Integration with file-search

Semtools and file-search (ripgrep/ast-grep) are complementary tools. Use them together for comprehensive search:

Search Strategy Matrix

You KnowUse FirstThen UseWhy
Exact keywordsripgrepsearchFast exact match, then find similar
Concept onlysearchripgrepFind relevant code, then search specifics
Function nameripgrepsearchFind definition, then find similar usage
Code patternast-grepsearchFind structure, then find similar logic
Approximate ideasearchripgrep + ast-grepDiscover, then drill down

Layered Search Approach

# Layer 1: Semantic discovery (what's related?)
search "user session management" --top-k 10

# Layer 2: Exact text search (what's the implementation?)
rg "SessionManager|session_store" --type py

# Layer 3: Structural search (how is it used?)
sg --pattern 'session.$METHOD($$$)' --lang python

# Layer 4: Reference tracking (where is it called?)
# [Use serena skill for symbol-level tracking]

Best Practices

1. Start Broad, Then Narrow

Use semantic search for discovery, then narrow with exact search:

# GOOD: Broad semantic discovery first
search "authentication" src/ --top-k 10
# [Review results to learn terminology]
rg "authenticate|verify_credentials" --type py src/

# AVOID: Starting too narrow and missing variations
rg "authenticate" --type py  # Misses "verify_credentials", "check_auth", etc.
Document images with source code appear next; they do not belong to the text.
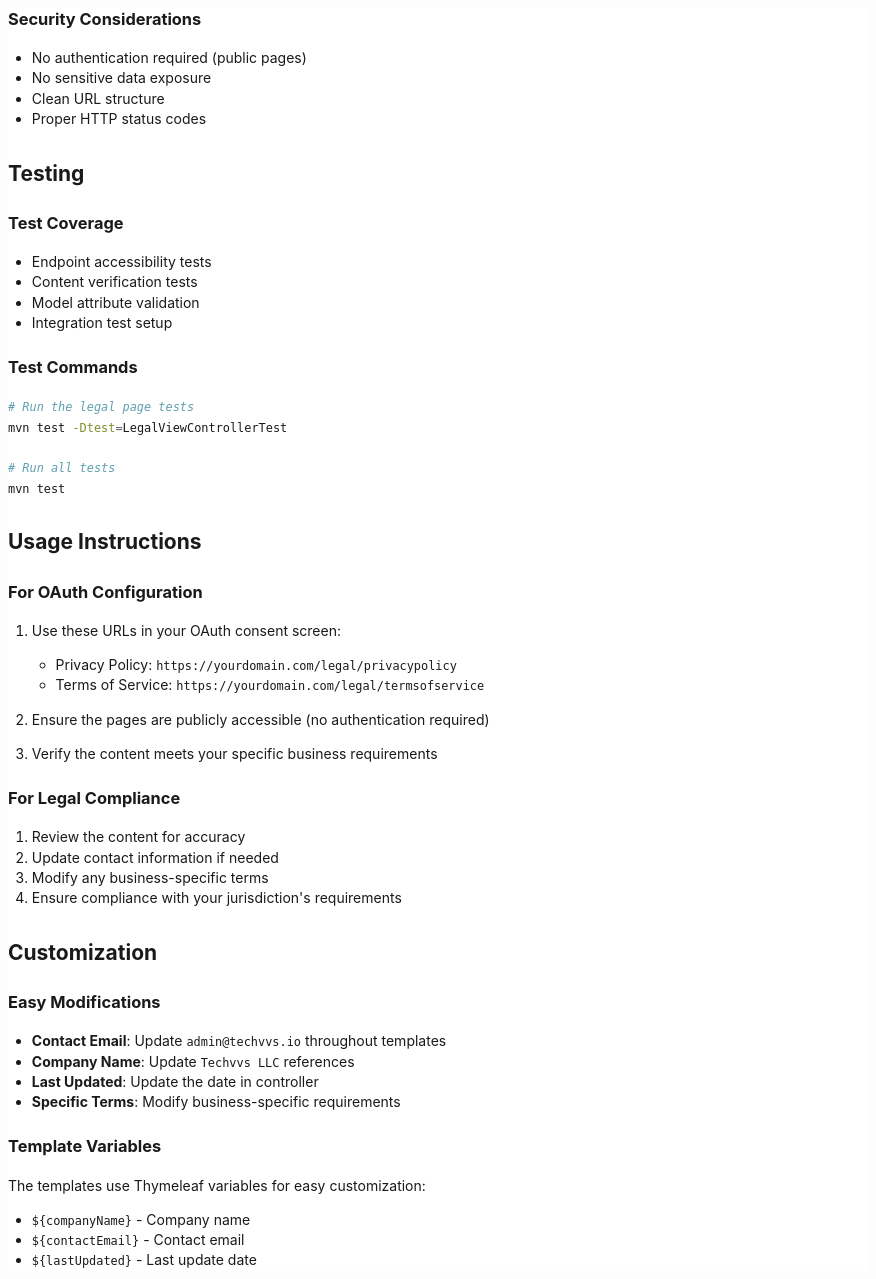 ### Security Considerations
- No authentication required (public pages)
- No sensitive data exposure
- Clean URL structure
- Proper HTTP status codes

## Testing

### Test Coverage
- Endpoint accessibility tests
- Content verification tests
- Model attribute validation
- Integration test setup

### Test Commands
```bash
# Run the legal page tests
mvn test -Dtest=LegalViewControllerTest

# Run all tests
mvn test
```

## Usage Instructions

### For OAuth Configuration
1. Use these URLs in your OAuth consent screen:
   - Privacy Policy: `https://yourdomain.com/legal/privacypolicy`
   - Terms of Service: `https://yourdomain.com/legal/termsofservice`

2. Ensure the pages are publicly accessible (no authentication required)

3. Verify the content meets your specific business requirements

### For Legal Compliance
1. Review the content for accuracy
2. Update contact information if needed
3. Modify any business-specific terms
4. Ensure compliance with your jurisdiction's requirements

## Customization

### Easy Modifications
- **Contact Email**: Update `admin@techvvs.io` throughout templates
- **Company Name**: Update `Techvvs LLC` references
- **Last Updated**: Update the date in controller
- **Specific Terms**: Modify business-specific requirements

### Template Variables
The templates use Thymeleaf variables for easy customization:
- `${companyName}` - Company name
- `${contactEmail}` - Contact email
- `${lastUpdated}` - Last update date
2. Adjust Similarity Threshold

Tune --max-distance based on results:

# Too many irrelevant results? Decrease distance (more strict)
search "query" --max-distance 0.2

# Missing relevant results? Increase distance (more lenient)
search "query" --max-distance 0.5

# Default (0.3) works well for most cases
search "query"

3. Use Workspaces for Repeated Searches

For interactive exploration, always use workspaces:

# GOOD: Create workspace once, search many times
export SEMTOOLS_WORKSPACE=my-analysis
search "concept1" src/
search "concept2" src/
search "concept3" src/

# INEFFICIENT: Re-compute embeddings every time
search "concept1" src/
search "concept2" src/

4. Combine with Context Tools

Get more context around semantic matches:

# Find semantically similar code
search "retry logic" src/ --n-lines 2

# Get more context with ripgrep
rg -C 10 "retry" src/specific_file.py

# Or read the full file
cat src/specific_file.py

5. Phrase Queries Conceptually

Write queries as concepts, not exact keywords:

# GOOD: Conceptual queries
search "handling network timeouts"
search "user input validation"
search "concurrent data access"

# LESS EFFECTIVE: Exact keyword queries (use ripgrep instead)
search "timeout"  # Use: rg "timeout"
search "validate"  # Use: rg "validate"

Understanding Semantic Distance

Semtools uses embedding vectors to measure semantic similarity:

  • Distance 0.0: Identical meaning
  • Distance 0.1-0.2: Very similar (synonyms, paraphrases)
  • Distance 0.2-0.3: Related concepts (default threshold)
  • Distance 0.3-0.4: Loosely related
  • Distance 0.5+: Weakly related or unrelated

Practical guidelines:

# Strict matching (only close matches)
--max-distance 0.2

# Balanced matching (default, recommended)
--max-distance 0.3

# Lenient matching (exploratory search)
--max-distance 0.4

# Very lenient (may include false positives)
--max-distance 0.5

Local vs. Cloud Embeddings

Semantic Search (Local):

  • Uses local embeddings (model2vec, potion-multilingual-128M)
  • No API calls or cloud dependencies
  • Fast, private, no cost
  • Works offline

Document Parsing (Cloud):

  • Uses LlamaParse API (cloud-based)
  • Requires API key and internet connection
  • Processes PDFs, DOCX, PPTX
  • Usage-based pricing (check LlamaIndex pricing)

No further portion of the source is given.